* ECB monthly asset purchases drop by half to 30 bln euros
* ECB's Nowotny says bond buying could end in 2018
* Most euro zone bond yields flat on the day
* Euro zone periphery govt bond yields http://tmsnrt.rs/2ii2Bqr
LONDON, Jan 2 (Reuters) - Euro area borrowing costs held near recent highs on Wednesday, after hawkish comments by ECB rate-setters and as a sweeping reform of EU financial market rules took effect.
The European Central Bank may end its bond buying programme this year if the euro zone economy continues to grow strongly, rate-setter Ewald Nowotny told a German newspaper in an interview released late on Tuesday, echoing comments by ECB board member Benoit Coeure at the weekend.

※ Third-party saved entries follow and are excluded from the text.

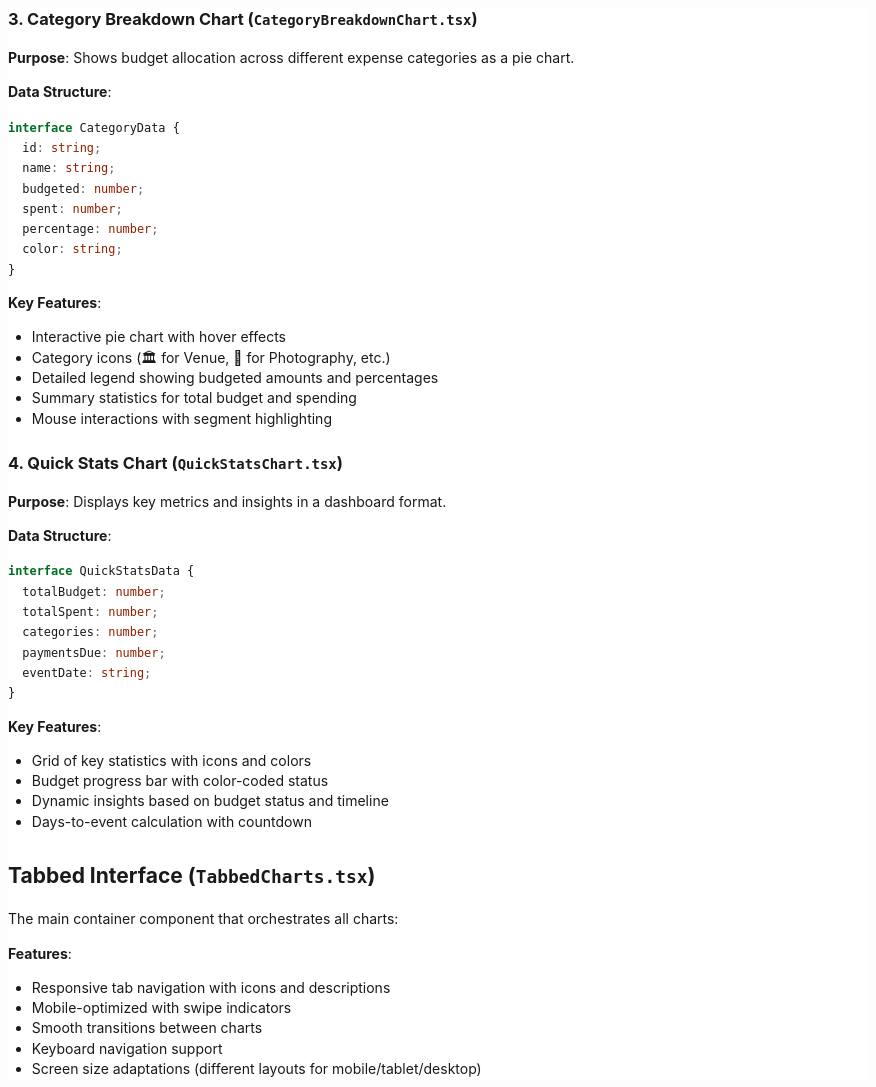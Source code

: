 ### 3. Category Breakdown Chart (`CategoryBreakdownChart.tsx`)

**Purpose**: Shows budget allocation across different expense categories as a pie chart.

**Data Structure**:
```typescript
interface CategoryData {
  id: string;
  name: string;
  budgeted: number;
  spent: number;
  percentage: number;
  color: string;
}
```

**Key Features**:
- Interactive pie chart with hover effects
- Category icons (🏛️ for Venue, 📸 for Photography, etc.)
- Detailed legend showing budgeted amounts and percentages
- Summary statistics for total budget and spending
- Mouse interactions with segment highlighting

### 4. Quick Stats Chart (`QuickStatsChart.tsx`)

**Purpose**: Displays key metrics and insights in a dashboard format.

**Data Structure**:
```typescript
interface QuickStatsData {
  totalBudget: number;
  totalSpent: number;
  categories: number;
  paymentsDue: number;
  eventDate: string;
}
```

**Key Features**:
- Grid of key statistics with icons and colors
- Budget progress bar with color-coded status
- Dynamic insights based on budget status and timeline
- Days-to-event calculation with countdown

## Tabbed Interface (`TabbedCharts.tsx`)

The main container component that orchestrates all charts:

**Features**:
- Responsive tab navigation with icons and descriptions
- Mobile-optimized with swipe indicators
- Smooth transitions between charts
- Keyboard navigation support
- Screen size adaptations (different layouts for mobile/tablet/desktop)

Yields on 10-year German government bonds traded near two months highs on Wednesday at 0.456 percent. Most other core euro zone yields were flat to a touch lower, having risen sharply on Tuesday.
Ireland is expected to kick off a very busy supply month for euro zone bonds with the launch of a 10-year syndicated issue later on Wednesday.

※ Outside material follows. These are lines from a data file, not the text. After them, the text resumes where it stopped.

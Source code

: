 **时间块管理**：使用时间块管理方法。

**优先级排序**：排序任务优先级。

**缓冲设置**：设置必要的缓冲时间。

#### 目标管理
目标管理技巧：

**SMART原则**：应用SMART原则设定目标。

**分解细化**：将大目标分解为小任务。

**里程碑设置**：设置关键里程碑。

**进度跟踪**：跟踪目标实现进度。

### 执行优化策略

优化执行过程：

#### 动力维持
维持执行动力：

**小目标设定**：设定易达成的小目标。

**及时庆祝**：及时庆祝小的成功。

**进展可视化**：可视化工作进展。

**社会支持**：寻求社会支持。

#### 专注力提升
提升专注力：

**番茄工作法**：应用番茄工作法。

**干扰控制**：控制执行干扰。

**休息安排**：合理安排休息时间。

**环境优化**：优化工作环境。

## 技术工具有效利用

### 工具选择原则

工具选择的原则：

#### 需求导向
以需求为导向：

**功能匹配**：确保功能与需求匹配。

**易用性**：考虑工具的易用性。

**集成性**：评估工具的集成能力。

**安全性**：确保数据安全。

"The upcoming supply and the comments from ECB policymakers being on the hawkish side acted as a double whammy for rates yesterday overnight," said ING senior rates strategist Martin Van Vliet.

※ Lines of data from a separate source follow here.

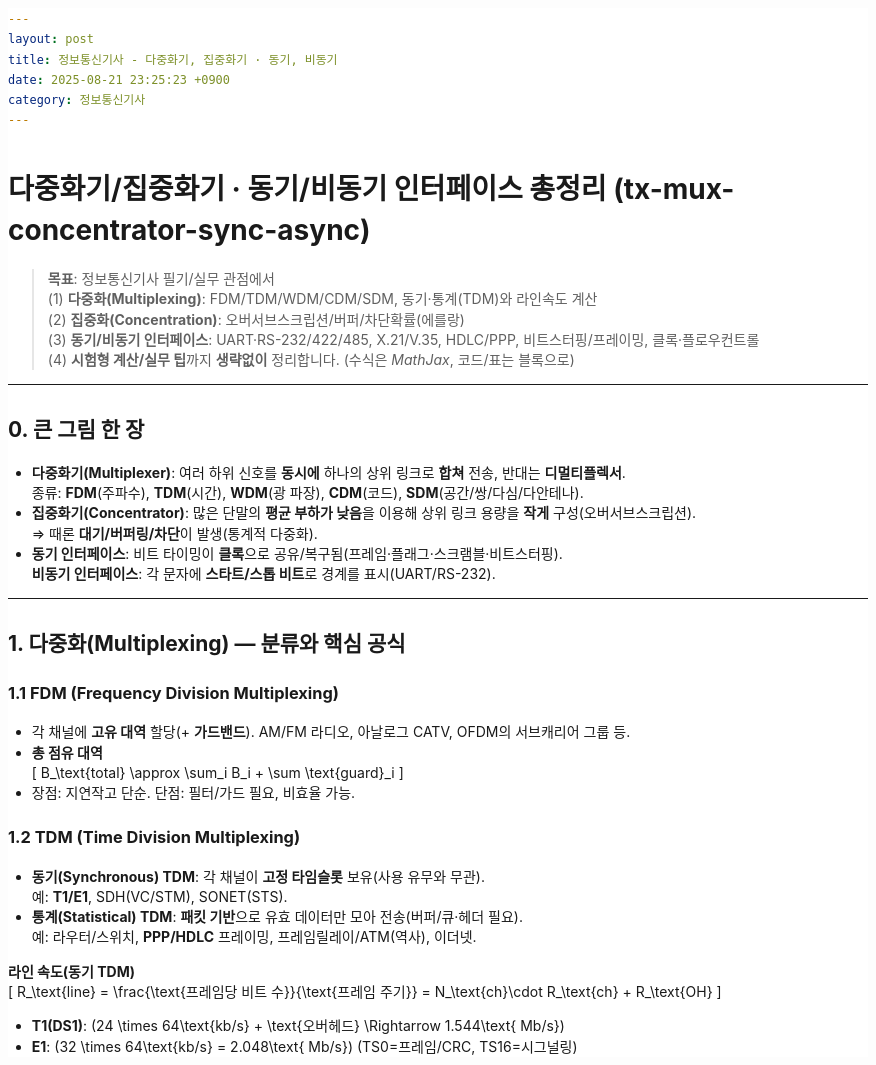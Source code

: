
 ```yaml
---
layout: post
title: 정보통신기사 - 다중화기, 집중화기 · 동기, 비동기
date: 2025-08-21 23:25:23 +0900
category: 정보통신기사
---
```

# 다중화기/집중화기 · 동기/비동기 인터페이스 총정리 (tx-mux-concentrator-sync-async)

> **목표**: 정보통신기사 필기/실무 관점에서  
> (1) **다중화(Multiplexing)**: FDM/TDM/WDM/CDM/SDM, 동기·통계(TDM)와 라인속도 계산  
> (2) **집중화(Concentration)**: 오버서브스크립션/버퍼/차단확률(에를랑)  
> (3) **동기/비동기 인터페이스**: UART·RS-232/422/485, X.21/V.35, HDLC/PPP, 비트스터핑/프레이밍, 클록·플로우컨트롤  
> (4) **시험형 계산/실무 팁**까지 **생략없이** 정리합니다. (수식은 *MathJax*, 코드/표는 블록으로)

---

## 0. 큰 그림 한 장

- **다중화기(Multiplexer)**: 여러 하위 신호를 **동시에** 하나의 상위 링크로 **합쳐** 전송, 반대는 **디멀티플렉서**.  
  종류: **FDM**(주파수), **TDM**(시간), **WDM**(광 파장), **CDM**(코드), **SDM**(공간/쌍/다심/다안테나).
- **집중화기(Concentrator)**: 많은 단말의 **평균 부하가 낮음**을 이용해 상위 링크 용량을 **작게** 구성(오버서브스크립션).  
  ⇒ 때론 **대기/버퍼링/차단**이 발생(통계적 다중화).
- **동기 인터페이스**: 비트 타이밍이 **클록**으로 공유/복구됨(프레임·플래그·스크램블·비트스터핑).  
  **비동기 인터페이스**: 각 문자에 **스타트/스톱 비트**로 경계를 표시(UART/RS-232).

---

## 1. 다중화(Multiplexing) — 분류와 핵심 공식

### 1.1 FDM (Frequency Division Multiplexing)
- 각 채널에 **고유 대역** 할당(+ **가드밴드**). AM/FM 라디오, 아날로그 CATV, OFDM의 서브캐리어 그룹 등.
- **총 점유 대역**  
  \[
  B_\text{total} \approx \sum_i B_i + \sum \text{guard}_i
  \]
- 장점: 지연작고 단순. 단점: 필터/가드 필요, 비효율 가능.

### 1.2 TDM (Time Division Multiplexing)
- **동기(Synchronous) TDM**: 각 채널이 **고정 타임슬롯** 보유(사용 유무와 무관).  
  예: **T1/E1**, SDH(VC/STM), SONET(STS).  
- **통계(Statistical) TDM**: **패킷 기반**으로 유효 데이터만 모아 전송(버퍼/큐·헤더 필요).  
  예: 라우터/스위치, **PPP/HDLC** 프레이밍, 프레임릴레이/ATM(역사), 이더넷.

**라인 속도(동기 TDM)**  
\[
R_\text{line} = \frac{\text{프레임당 비트 수}}{\text{프레임 주기}} 
= N_\text{ch}\cdot R_\text{ch} + R_\text{OH}
\]
- **T1(DS1)**: \(24 \times 64\text{kb/s} + \text{오버헤드} \Rightarrow 1.544\text{ Mb/s}\)  
- **E1**: \(32 \times 64\text{kb/s} = 2.048\text{ Mb/s}\) (TS0=프레임/CRC, TS16=시그널링)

Unprecedented transparency obligations known as MiFID II - or Markets in Financial Instruments Directive II - went into force on Wednesday, impacting European markets across the board.
Under the new rules, trades in financial assets and instruments must all be logged in a repository, forcing banks, asset managers and traders to report detailed information on trillions of euros of transactions.
With bond markets also on alert for Germany's December unemployment numbers and U.S Federal Reserve December meeting minutes due later in the day, the initial impact of the new regulatory regime was limited.
"There was little sign of an impact on trading volumes this morning," said ING's Van Vliet.
The new rules were delayed by a year due to their complexity, and regulators have had to issue eleventh-hour guidance to banks and financial firms to avoid trading freezes as well as calming nerves of those not yet fully compliant.